__Task requirements__. Each line below is to be set down again exactly.

[Source data]
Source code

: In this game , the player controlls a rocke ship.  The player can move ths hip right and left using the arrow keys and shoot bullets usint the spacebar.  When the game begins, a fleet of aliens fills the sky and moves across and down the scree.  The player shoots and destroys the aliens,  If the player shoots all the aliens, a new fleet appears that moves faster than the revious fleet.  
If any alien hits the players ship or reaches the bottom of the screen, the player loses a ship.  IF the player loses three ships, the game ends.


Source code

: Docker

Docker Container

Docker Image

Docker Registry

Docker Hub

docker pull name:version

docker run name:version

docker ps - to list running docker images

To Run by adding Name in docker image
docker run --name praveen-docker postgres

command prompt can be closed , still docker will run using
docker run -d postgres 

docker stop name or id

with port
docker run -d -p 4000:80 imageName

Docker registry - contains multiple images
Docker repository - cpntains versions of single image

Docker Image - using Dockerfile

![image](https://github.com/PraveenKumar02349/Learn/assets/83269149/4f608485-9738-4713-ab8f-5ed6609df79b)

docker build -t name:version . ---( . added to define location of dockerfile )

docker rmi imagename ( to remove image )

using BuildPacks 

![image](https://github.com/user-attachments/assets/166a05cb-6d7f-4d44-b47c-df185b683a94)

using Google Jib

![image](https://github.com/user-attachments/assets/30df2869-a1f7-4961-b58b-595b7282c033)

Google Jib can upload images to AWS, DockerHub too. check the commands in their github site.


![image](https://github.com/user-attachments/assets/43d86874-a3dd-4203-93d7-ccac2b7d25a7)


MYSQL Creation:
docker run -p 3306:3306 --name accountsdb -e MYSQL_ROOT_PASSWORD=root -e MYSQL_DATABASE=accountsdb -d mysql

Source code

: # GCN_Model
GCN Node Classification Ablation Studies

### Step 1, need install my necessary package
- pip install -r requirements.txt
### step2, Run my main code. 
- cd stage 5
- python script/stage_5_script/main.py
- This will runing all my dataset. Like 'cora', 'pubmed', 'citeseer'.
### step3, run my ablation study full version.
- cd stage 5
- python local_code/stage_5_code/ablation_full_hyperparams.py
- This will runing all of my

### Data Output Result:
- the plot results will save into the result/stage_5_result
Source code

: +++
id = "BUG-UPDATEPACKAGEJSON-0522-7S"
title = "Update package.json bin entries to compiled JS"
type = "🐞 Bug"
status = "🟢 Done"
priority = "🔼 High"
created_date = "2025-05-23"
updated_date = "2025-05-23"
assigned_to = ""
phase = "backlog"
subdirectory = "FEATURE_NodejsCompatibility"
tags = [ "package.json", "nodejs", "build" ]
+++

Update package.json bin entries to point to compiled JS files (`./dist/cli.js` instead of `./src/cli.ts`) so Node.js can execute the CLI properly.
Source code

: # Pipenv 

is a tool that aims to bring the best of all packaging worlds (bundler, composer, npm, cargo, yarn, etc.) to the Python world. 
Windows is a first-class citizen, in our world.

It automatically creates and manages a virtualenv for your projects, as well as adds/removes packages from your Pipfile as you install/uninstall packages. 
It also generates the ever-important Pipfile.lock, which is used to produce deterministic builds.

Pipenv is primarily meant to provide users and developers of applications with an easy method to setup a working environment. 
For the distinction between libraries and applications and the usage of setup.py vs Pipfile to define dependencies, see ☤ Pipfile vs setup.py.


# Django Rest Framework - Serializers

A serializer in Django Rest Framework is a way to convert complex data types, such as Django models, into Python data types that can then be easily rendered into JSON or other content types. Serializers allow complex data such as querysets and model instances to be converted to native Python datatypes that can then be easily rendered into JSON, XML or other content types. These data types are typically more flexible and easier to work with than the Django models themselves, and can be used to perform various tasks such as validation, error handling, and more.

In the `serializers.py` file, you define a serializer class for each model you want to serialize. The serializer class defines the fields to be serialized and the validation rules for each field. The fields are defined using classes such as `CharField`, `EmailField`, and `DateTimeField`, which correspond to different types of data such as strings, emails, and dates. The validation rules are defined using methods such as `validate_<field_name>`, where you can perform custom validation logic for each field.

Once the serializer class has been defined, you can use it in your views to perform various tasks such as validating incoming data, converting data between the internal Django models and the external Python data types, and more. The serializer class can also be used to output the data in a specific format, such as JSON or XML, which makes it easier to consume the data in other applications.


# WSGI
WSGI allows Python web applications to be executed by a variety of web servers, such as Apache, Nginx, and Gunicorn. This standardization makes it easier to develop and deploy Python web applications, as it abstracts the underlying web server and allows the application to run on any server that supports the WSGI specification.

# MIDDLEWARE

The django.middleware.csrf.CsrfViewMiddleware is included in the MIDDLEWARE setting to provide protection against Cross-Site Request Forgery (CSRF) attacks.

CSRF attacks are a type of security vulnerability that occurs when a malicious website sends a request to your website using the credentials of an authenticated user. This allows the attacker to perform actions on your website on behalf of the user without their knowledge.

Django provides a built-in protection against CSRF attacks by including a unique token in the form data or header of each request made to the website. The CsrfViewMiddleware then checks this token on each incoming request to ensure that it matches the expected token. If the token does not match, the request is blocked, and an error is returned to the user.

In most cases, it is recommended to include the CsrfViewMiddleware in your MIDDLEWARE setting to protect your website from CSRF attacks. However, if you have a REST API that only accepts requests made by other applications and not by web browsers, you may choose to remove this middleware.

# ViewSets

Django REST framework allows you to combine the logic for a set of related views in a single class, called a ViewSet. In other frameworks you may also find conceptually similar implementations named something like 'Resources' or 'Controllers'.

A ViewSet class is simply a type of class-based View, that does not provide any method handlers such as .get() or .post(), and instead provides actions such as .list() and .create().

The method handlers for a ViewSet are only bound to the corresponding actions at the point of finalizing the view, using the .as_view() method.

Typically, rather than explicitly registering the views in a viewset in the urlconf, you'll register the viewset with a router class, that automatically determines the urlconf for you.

__Exercise solution__.
Source code

: In this game , the player controlls a rocke ship.  The player can move ths hip right and left using the arrow keys and shoot bullets usint the spacebar.  When the game begins, a fleet of aliens fills the sky and moves across and down the scree.  The player shoots and destroys the aliens,  If the player shoots all the aliens, a new fleet appears that moves faster than the revious fleet.  
If any alien hits the players ship or reaches the bottom of the screen, the player loses a ship.  IF the player loses three ships, the game ends.


Source code

: Docker

Docker Container

Docker Image

Docker Registry

Docker Hub

docker pull name:version

docker run name:version

docker ps - to list running docker images

To Run by adding Name in docker image
docker run --name praveen-docker postgres

command prompt can be closed , still docker will run using
docker run -d postgres 

docker stop name or id

with port
docker run -d -p 4000:80 imageName

Docker registry - contains multiple images
Docker repository - cpntains versions of single image

Docker Image - using Dockerfile

![image](https://github.com/PraveenKumar02349/Learn/assets/83269149/4f608485-9738-4713-ab8f-5ed6609df79b)

docker build -t name:version . ---( . added to define location of dockerfile )

docker rmi imagename ( to remove image )

using BuildPacks 

![image](https://github.com/user-attachments/assets/166a05cb-6d7f-4d44-b47c-df185b683a94)

using Google Jib

![image](https://github.com/user-attachments/assets/30df2869-a1f7-4961-b58b-595b7282c033)

Google Jib can upload images to AWS, DockerHub too. check the commands in their github site.


![image](https://github.com/user-attachments/assets/43d86874-a3dd-4203-93d7-ccac2b7d25a7)


MYSQL Creation:
docker run -p 3306:3306 --name accountsdb -e MYSQL_ROOT_PASSWORD=root -e MYSQL_DATABASE=accountsdb -d mysql

Source code

: # GCN_Model
GCN Node Classification Ablation Studies

### Step 1, need install my necessary package
- pip install -r requirements.txt
### step2, Run my main code. 
- cd stage 5
- python script/stage_5_script/main.py
- This will runing all my dataset. Like 'cora', 'pubmed', 'citeseer'.
### step3, run my ablation study full version.
- cd stage 5
- python local_code/stage_5_code/ablation_full_hyperparams.py
- This will runing all of my

### Data Output Result:
- the plot results will save into the result/stage_5_result
Source code

: +++
id = "BUG-UPDATEPACKAGEJSON-0522-7S"
title = "Update package.json bin entries to compiled JS"
type = "🐞 Bug"
status = "🟢 Done"
priority = "🔼 High"
created_date = "2025-05-23"
updated_date = "2025-05-23"
assigned_to = ""
phase = "backlog"
subdirectory = "FEATURE_NodejsCompatibility"
tags = [ "package.json", "nodejs", "build" ]
+++

Update package.json bin entries to point to compiled JS files (`./dist/cli.js` instead of `./src/cli.ts`) so Node.js can execute the CLI properly.
Source code

: # Pipenv 

is a tool that aims to bring the best of all packaging worlds (bundler, composer, npm, cargo, yarn, etc.) to the Python world. 
Windows is a first-class citizen, in our world.

It automatically creates and manages a virtualenv for your projects, as well as adds/removes packages from your Pipfile as you install/uninstall packages. 
It also generates the ever-important Pipfile.lock, which is used to produce deterministic builds.

Pipenv is primarily meant to provide users and developers of applications with an easy method to setup a working environment. 
For the distinction between libraries and applications and the usage of setup.py vs Pipfile to define dependencies, see ☤ Pipfile vs setup.py.


# Django Rest Framework - Serializers

A serializer in Django Rest Framework is a way to convert complex data types, such as Django models, into Python data types that can then be easily rendered into JSON or other content types. Serializers allow complex data such as querysets and model instances to be converted to native Python datatypes that can then be easily rendered into JSON, XML or other content types. These data types are typically more flexible and easier to work with than the Django models themselves, and can be used to perform various tasks such as validation, error handling, and more.

In the `serializers.py` file, you define a serializer class for each model you want to serialize. The serializer class defines the fields to be serialized and the validation rules for each field. The fields are defined using classes such as `CharField`, `EmailField`, and `DateTimeField`, which correspond to different types of data such as strings, emails, and dates. The validation rules are defined using methods such as `validate_<field_name>`, where you can perform custom validation logic for each field.

Once the serializer class has been defined, you can use it in your views to perform various tasks such as validating incoming data, converting data between the internal Django models and the external Python data types, and more. The serializer class can also be used to output the data in a specific format, such as JSON or XML, which makes it easier to consume the data in other applications.


# WSGI
WSGI allows Python web applications to be executed by a variety of web servers, such as Apache, Nginx, and Gunicorn. This standardization makes it easier to develop and deploy Python web applications, as it abstracts the underlying web server and allows the application to run on any server that supports the WSGI specification.

# MIDDLEWARE

The django.middleware.csrf.CsrfViewMiddleware is included in the MIDDLEWARE setting to provide protection against Cross-Site Request Forgery (CSRF) attacks.

CSRF attacks are a type of security vulnerability that occurs when a malicious website sends a request to your website using the credentials of an authenticated user. This allows the attacker to perform actions on your website on behalf of the user without their knowledge.

Django provides a built-in protection against CSRF attacks by including a unique token in the form data or header of each request made to the website. The CsrfViewMiddleware then checks this token on each incoming request to ensure that it matches the expected token. If the token does not match, the request is blocked, and an error is returned to the user.

In most cases, it is recommended to include the CsrfViewMiddleware in your MIDDLEWARE setting to protect your website from CSRF attacks. However, if you have a REST API that only accepts requests made by other applications and not by web browsers, you may choose to remove this middleware.

# ViewSets

Django REST framework allows you to combine the logic for a set of related views in a single class, called a ViewSet. In other frameworks you may also find conceptually similar implementations named something like 'Resources' or 'Controllers'.

A ViewSet class is simply a type of class-based View, that does not provide any method handlers such as .get() or .post(), and instead provides actions such as .list() and .create().

The method handlers for a ViewSet are only bound to the corresponding actions at the point of finalizing the view, using the .as_view() method.

Typically, rather than explicitly registering the views in a viewset in the urlconf, you'll register the viewset with a router class, that automatically determines the urlconf for you.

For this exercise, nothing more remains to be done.